You should not have that inner loop (inside if(flag)). It interferes with the i processing of the outer loop.
All you want to do at that point is to output the character if the flag is set.
And on top of that, the printing of the bits should be outside the detection of the first bit.
The following pseudo-code shows how I'd approach this:
set printing to false
if carry is 1:
output '1:'
for each bit position i:
if c[i] is 1:
set printing to true
if printing:
output c[i]
if not printing:
output 0
The first block of code may need to be changed to accurately output the number with carry. For example, if you ended up with the value 2 and a carry, you would want either of:
1:10 (or some other separator)
100000000000000000000000000000010 (33 digits)
Simply outputting 110 with no indication that the leftmost bit was a carry could either be:
2 with carry; or
6 without carry
The last block ensures you have some output for the value 0 which would otherwise print nothing since there were no 1 bits.
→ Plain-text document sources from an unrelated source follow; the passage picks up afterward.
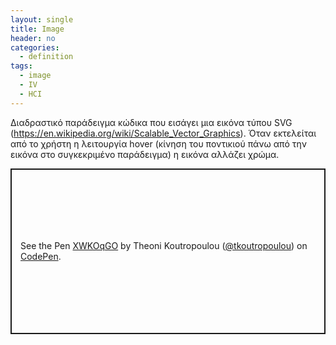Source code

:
 ```yaml
---
layout: single
title: Image
header: no
categories:
  - definition
tags:
  - image
  - IV
  - HCI
---
```


Διαδραστικό παράδειγμα κώδικα που εισάγει μια εικόνα τύπου SVG (https://en.wikipedia.org/wiki/Scalable_Vector_Graphics). Όταν εκτελείται από το χρήστη η λειτουργία hover (κίνηση του ποντικιού πάνω από την εικόνα στο συγκεκριμένο παράδειγμα) η εικόνα αλλάζει χρώμα.

<p class="codepen" data-height="265" data-theme-id="light" data-default-tab="html,result" data-user="tkoutropoulou" data-slug-hash="XWKOqGO" style="height: 265px; box-sizing: border-box; display: flex; align-items: center; justify-content: center; border: 2px solid; margin: 1em 0; padding: 1em;" data-pen-title="XWKOqGO">
  <span>See the Pen <a href="https://codepen.io/tkoutropoulou/pen/XWKOqGO">
  XWKOqGO</a> by Theoni Koutropoulou (<a href="https://codepen.io/tkoutropoulou">@tkoutropoulou</a>)
  on <a href="https://codepen.io">CodePen</a>.</span>
</p>
<script async src="https://static.codepen.io/assets/embed/ei.js"></script>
I'll leave it up to you whether you should output a separator between carry and value (and leave that line commented out) or use carry to force printing to true initially. The two options would be respectively:
if carry is 1:
output '1 '
and:
if carry is 1:
output 1
set printing to true
And, since you've done the conversion to C++ in a comment, that should be okay. You state that it doesn't work, but I typed in your code and it worked fine, outputting 10:
#include <iostream>
int main(void)
{
int i;
int carry = 0;
int c[] = {0,0,0,0,0,0,0,0,0,0,0,0,0,0,0,0,0,0,0,0,0,0,0,0,0,0,0,0,0,0,1,0};
bool print = false;
// This is the code you gave in the comment, slightly modified.
// vvvvvv
if(carry == 1) {
std::cout << carry << ":";
}
for (i = 0; i < 32; i++) {
if (c[i] == 1) {
print = true;
}
if (print) {
std::cout << c[i];
}
}
// ^^^^^^
std::cout << std::endl;
return 0;
}
const char * begin = std::find(c, c+32, '1');
size_t len = c - begin + 32;
std::cout.write(begin, len);
Use two fors over the same index. The first for iterates while == 0, the second one prints starting from where the first one left off.